**** DATA IN THIS EXERCISE ****
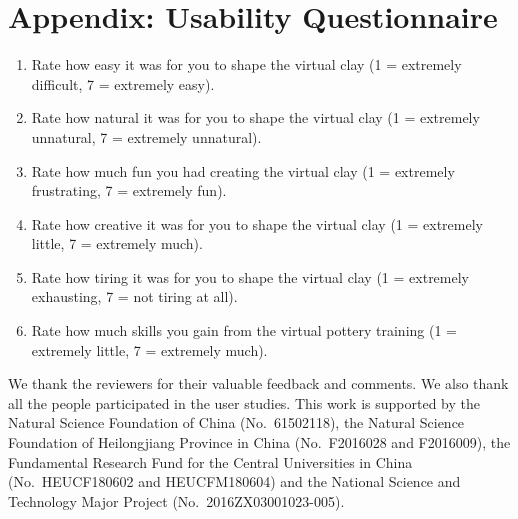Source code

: \documentclass{svjour3}                     %
\begin{document}
{\section*{Appendix: Usability Questionnaire}

\begin{enumerate}
\item Rate how easy it was for you to shape the virtual clay (1 = extremely difficult, 7 = extremely easy).
\item Rate how natural it was for you to shape the virtual clay (1 = extremely unnatural, 7 = extremely unnatural).
\item Rate how much fun you had creating the virtual clay (1 = extremely frustrating, 7 = extremely fun).
\item Rate how creative it was for you to shape the virtual clay (1 = extremely little, 7 = extremely much).
\item Rate how tiring it was for you to shape the virtual clay (1 = extremely exhausting, 7 = not tiring at all).
\item Rate how much skills you gain from the virtual pottery training (1 = extremely little, 7 = extremely much).

\end{enumerate}

}

\begin{acknowledgements}
{\color{blue}
We thank the reviewers for their valuable feedback and comments. 
%
We also thank all the people participated in the user studies.
}
%
This work is supported by the Natural Science Foundation of China (No.~61502118), the Natural Science Foundation of Heilongjiang Province in China (No.~F2016028 and F2016009), the Fundamental Research Fund for the Central Universities in China (No.~HEUCF180602 and HEUCFM180604) and the National Science and Technology Major Project (No.~2016ZX03001023-005).
\end{acknowledgements}


%
%
\end{document}
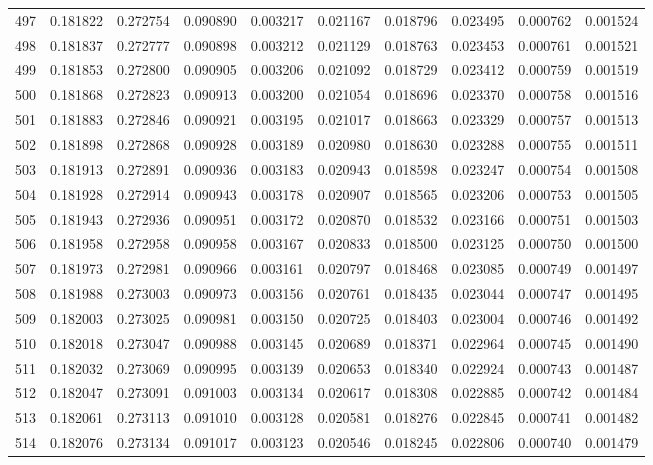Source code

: \begin{tabular}{lrrrrrrrrr}
497 & 0.181822 & 0.272754 & 0.090890 & 0.003217 & 0.021167 & 0.018796 & 0.023495 & 0.000762 & 0.001524 \\
498 & 0.181837 & 0.272777 & 0.090898 & 0.003212 & 0.021129 & 0.018763 & 0.023453 & 0.000761 & 0.001521 \\
499 & 0.181853 & 0.272800 & 0.090905 & 0.003206 & 0.021092 & 0.018729 & 0.023412 & 0.000759 & 0.001519 \\
500 & 0.181868 & 0.272823 & 0.090913 & 0.003200 & 0.021054 & 0.018696 & 0.023370 & 0.000758 & 0.001516 \\
501 & 0.181883 & 0.272846 & 0.090921 & 0.003195 & 0.021017 & 0.018663 & 0.023329 & 0.000757 & 0.001513 \\
502 & 0.181898 & 0.272868 & 0.090928 & 0.003189 & 0.020980 & 0.018630 & 0.023288 & 0.000755 & 0.001511 \\
503 & 0.181913 & 0.272891 & 0.090936 & 0.003183 & 0.020943 & 0.018598 & 0.023247 & 0.000754 & 0.001508 \\
504 & 0.181928 & 0.272914 & 0.090943 & 0.003178 & 0.020907 & 0.018565 & 0.023206 & 0.000753 & 0.001505 \\
505 & 0.181943 & 0.272936 & 0.090951 & 0.003172 & 0.020870 & 0.018532 & 0.023166 & 0.000751 & 0.001503 \\
506 & 0.181958 & 0.272958 & 0.090958 & 0.003167 & 0.020833 & 0.018500 & 0.023125 & 0.000750 & 0.001500 \\
507 & 0.181973 & 0.272981 & 0.090966 & 0.003161 & 0.020797 & 0.018468 & 0.023085 & 0.000749 & 0.001497 \\
508 & 0.181988 & 0.273003 & 0.090973 & 0.003156 & 0.020761 & 0.018435 & 0.023044 & 0.000747 & 0.001495 \\
509 & 0.182003 & 0.273025 & 0.090981 & 0.003150 & 0.020725 & 0.018403 & 0.023004 & 0.000746 & 0.001492 \\
510 & 0.182018 & 0.273047 & 0.090988 & 0.003145 & 0.020689 & 0.018371 & 0.022964 & 0.000745 & 0.001490 \\
511 & 0.182032 & 0.273069 & 0.090995 & 0.003139 & 0.020653 & 0.018340 & 0.022924 & 0.000743 & 0.001487 \\
512 & 0.182047 & 0.273091 & 0.091003 & 0.003134 & 0.020617 & 0.018308 & 0.022885 & 0.000742 & 0.001484 \\
513 & 0.182061 & 0.273113 & 0.091010 & 0.003128 & 0.020581 & 0.018276 & 0.022845 & 0.000741 & 0.001482 \\
514 & 0.182076 & 0.273134 & 0.091017 & 0.003123 & 0.020546 & 0.018245 & 0.022806 & 0.000740 & 0.001479 \\

\end{tabular}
****
Copy each line of the records that contains the word "shape".

\item Rate how easy it was for you to shape the virtual clay (1 = extremely difficult, 7 = extremely easy).
\item Rate how natural it was for you to shape the virtual clay (1 = extremely unnatural, 7 = extremely unnatural).
\item Rate how creative it was for you to shape the virtual clay (1 = extremely little, 7 = extremely much).
\item Rate how tiring it was for you to shape the virtual clay (1 = extremely exhausting, 7 = not tiring at all).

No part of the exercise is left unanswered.